La Demoiselle Blanche au miroir étourdit et fait tournoyer sa victime dans les airs avant de la laisser retomber sans mémoire.

Les Dames Blanches sont aussi messagères de mort et de catastrophes: il y avait autrefois à Mortaille-sur-Sèvre une fontaine qui inspirait la terreur. Après avoir fait 5 fois le tour du dallage, on voyait apparaître une forme blanche ressemblant à une statue de neige qui soupirait et s'agitait. Les formes se précisaient et l'on pouvait voir une grande femme aux cheveux clairs, vêtue d'une robe blanche.
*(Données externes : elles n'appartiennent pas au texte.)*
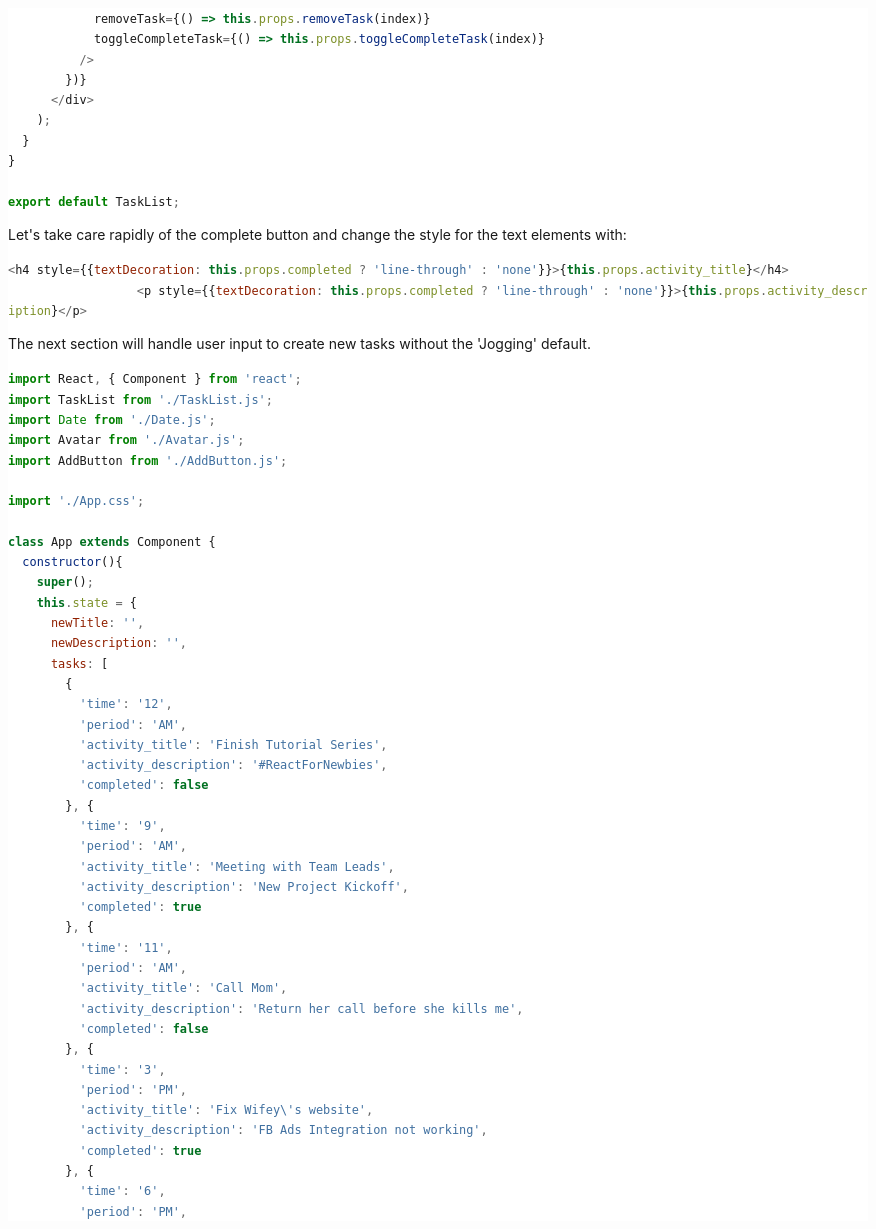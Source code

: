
 ```javascript
            removeTask={() => this.props.removeTask(index)}
            toggleCompleteTask={() => this.props.toggleCompleteTask(index)}
          />
        })}
      </div>
    );
  }
}

export default TaskList;
```

Let's take care rapidly of the complete button and change the style for the text elements with:
```javascript
<h4 style={{textDecoration: this.props.completed ? 'line-through' : 'none'}}>{this.props.activity_title}</h4>
                  <p style={{textDecoration: this.props.completed ? 'line-through' : 'none'}}>{this.props.activity_description}</p>
```

The next section will handle user input to create new tasks without the 'Jogging' default.
```javascript
import React, { Component } from 'react';
import TaskList from './TaskList.js';
import Date from './Date.js';
import Avatar from './Avatar.js';
import AddButton from './AddButton.js';

import './App.css';

class App extends Component {
  constructor(){
    super();
    this.state = {
      newTitle: '',
      newDescription: '',
      tasks: [
        {
          'time': '12',
          'period': 'AM',
          'activity_title': 'Finish Tutorial Series',
          'activity_description': '#ReactForNewbies',
          'completed': false
        }, {
          'time': '9',
          'period': 'AM',
          'activity_title': 'Meeting with Team Leads',
          'activity_description': 'New Project Kickoff',
          'completed': true
        }, {
          'time': '11',
          'period': 'AM',
          'activity_title': 'Call Mom',
          'activity_description': 'Return her call before she kills me',
          'completed': false
        }, {
          'time': '3',
          'period': 'PM',
          'activity_title': 'Fix Wifey\'s website',
          'activity_description': 'FB Ads Integration not working',
          'completed': true
        }, {
          'time': '6',
          'period': 'PM',
```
Rempli d'effroi, on voulait s'enfuir. Mais sans cesse l'ombre rattrapait le fuyard et ne retournait à ses fumées qu'après lui avoir prédit peines et deuils qui toujours se réalisaient.

 

La Dame Blanche est une des rares fées qui ne s'est pas fanée, qui s'est toujours adaptée aux modes du temps jusqu'à troubler des ses voiles brumeux les techniques de l'audiovisuel. La petite Blanquette des fontaines fait régulièrement la une des journaux. Un peu partout la même histoire se répète: il fait nuit, il pleut, les phares de la voitures éclairent brusquement au coin d'un carrefour de campagne la forme mince d'une jeune fille vêtue de blanc. Elle fait signe de la main et le conducteur s'arrête, pour la conduire plus loin. Elle paraît si fragile dans sa robe trempée qu'il lui propose son manteau. Après quelques kilomètres, elle lui montre où l'arrêter; et avant même qu'il ne ralentisse et se gare, elle disparaît comme ça, tout à coup sans bruit, sans ouvrir la portière. Il aimerait récupérer son manteau que, dans la hâte, elle a emporté. La porte d'une maison s'ouvre, une dame le fait entrer et se trouble à son récit, sanglote à la description de l'inconnue dont il reconnaît les traits sur la photographie qu'elle lui tend: c'est celle de sa fille, tuée dans un accident il y a 5 ans. Une voiture l'a renversée justement à ce carrefour. Ce n'est pas la première fois qu'elle «revient»; d'autres automobilistes sont déjà venu lui raconter leur étrange aventure. A chaque fois «la blanche passagère» s'évanouit devant son ancienne demeure et regagne le cimetière.
Sur la pierre tombale de la jeune défunte, qu'il est allé visiter sans trop y croire, son manteau est posé...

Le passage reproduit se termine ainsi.